Up to 200 people have been killed in an attack on the Syrian village of Tremseh, opposition activists say.
Residents told the activists that the village, in Hama province, was attacked with helicopter gunships and tanks.
Pro-government Shabiha militia later went in on foot and carried out execution-style killings, they said.
State media said "terrorist groups" had carried out a massacre to raise tensions ahead of a UN Security Council meeting on the Syria observer mission.
If it is confirmed, the Tremseh attack would be one of the bloodiest single events in the Syria conflict.
Some 16,000 people are thought to have been killed since the uprising against Bashar al-Assad's regime began in March 2011.

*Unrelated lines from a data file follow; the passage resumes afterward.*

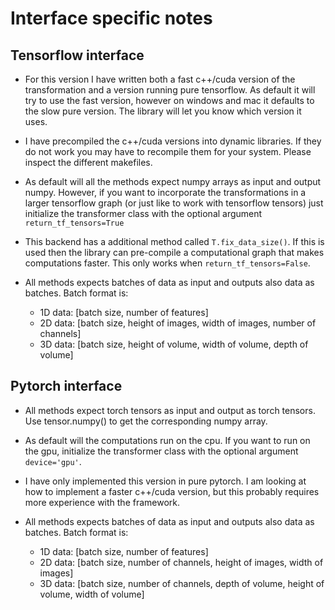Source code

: # Interface specific notes

## Tensorflow interface
* For this version I have written both a fast c++/cuda version of the transformation
  and a version running pure tensorflow. As default it will try to use the fast
  version, however on windows and mac it defaults to the slow pure version. The 
  library will let you know which version it uses.
  
* I have precompiled the c++/cuda versions into dynamic libraries. If they do not
  work you may have to recompile them for your system. Please inspect the different 
  makefiles.

* As default will all the methods expect numpy arrays as input and output numpy.
  However, if you want to incorporate the transformations in a larger tensorflow
  graph (or just like to work with tensorflow tensors) just initialize the 
  transformer class with the optional argument `return_tf_tensors=True`

* This backend has a additional method called `T.fix_data_size()`. If this is used
  then the library can pre-compile a computational graph that makes computations
  faster. This only works when `return_tf_tensors=False`.

* All methods expects batches of data as input and outputs also data as batches.
  Batch format is:
  * 1D data: [batch size, number of features]
  * 2D data: [batch size, height of images, width of images, number of channels]
  * 3D data: [batch size, height of volume, width of volume, depth of volume]
  
## Pytorch interface
* All methods expect torch tensors as input and output as torch tensors. Use
  tensor.numpy() to get the corresponding numpy array.

* As default will the computations run on the cpu. If you want to run on the
  gpu, initialize the transformer class with the optional argument
  `device='gpu'`.
  
* I have only implemented this version in pure pytorch. I am looking at how to
  implement a faster c++/cuda version, but this probably requires more experience
  with the framework.
  
* All methods expects batches of data as input and outputs also data as batches.
  Batch format is:
  * 1D data: [batch size, number of features]
  * 2D data: [batch size, number of channels, height of images, width of images]
  * 3D data: [batch size, number of channels, depth of volume, height of volume, width of volume]

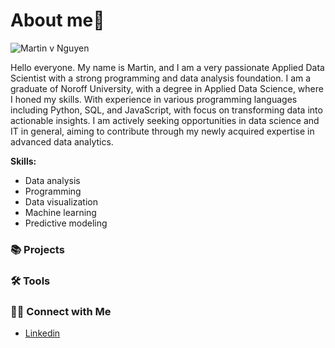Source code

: # About me👋


![Martin v  Nguyen](https://github.com/user-attachments/assets/7a318abf-fa23-4320-8a19-22ca8f0ce5f3)

Hello everyone. My name is Martin, and I am a very passionate Applied Data Scientist with a strong programming and data analysis foundation. I am a graduate of Noroff University, with a degree in Applied Data Science, where I honed my skills. 
With experience in various programming languages including Python, SQL, and JavaScript, with focus on transforming data into actionable insights. I am actively seeking opportunities in data science and IT in general, aiming to contribute through my newly acquired expertise in advanced data analytics.

**Skills:**
- Data analysis
- Programming
- Data visualization
- Machine learning
- Predictive modeling

### 📚 Projects

### 🛠️ Tools

### 👋🏻 Connect with Me
- [Linkedin](https://www.linkedin.com/in/martinng1609/)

Individual reports of casualties often cannot be independently verified, as Syria severely restricts journalists' freedom of movement.
High-level defection
Reports suggest the army was trying to take back Tremseh after it had fallen into rebel hands.
The BBC's Jim Muir in Beirut says both sides agreed many people were killed in Tremseh, but have totally different versions of what happened.
Activists say government forces surrounded the village on Thursday morning and heavily bombarded it for several hours, killing many people.
Pro-government militias from nearby Alawite villages then moved in, they said, killing many more villagers and setting fire to houses. Others who tried to flee through fields were also gunned down, the activists said.
State media said gunmen from what they termed armed terrorist groups had attacked the village in the morning, shooting dead dozens of people.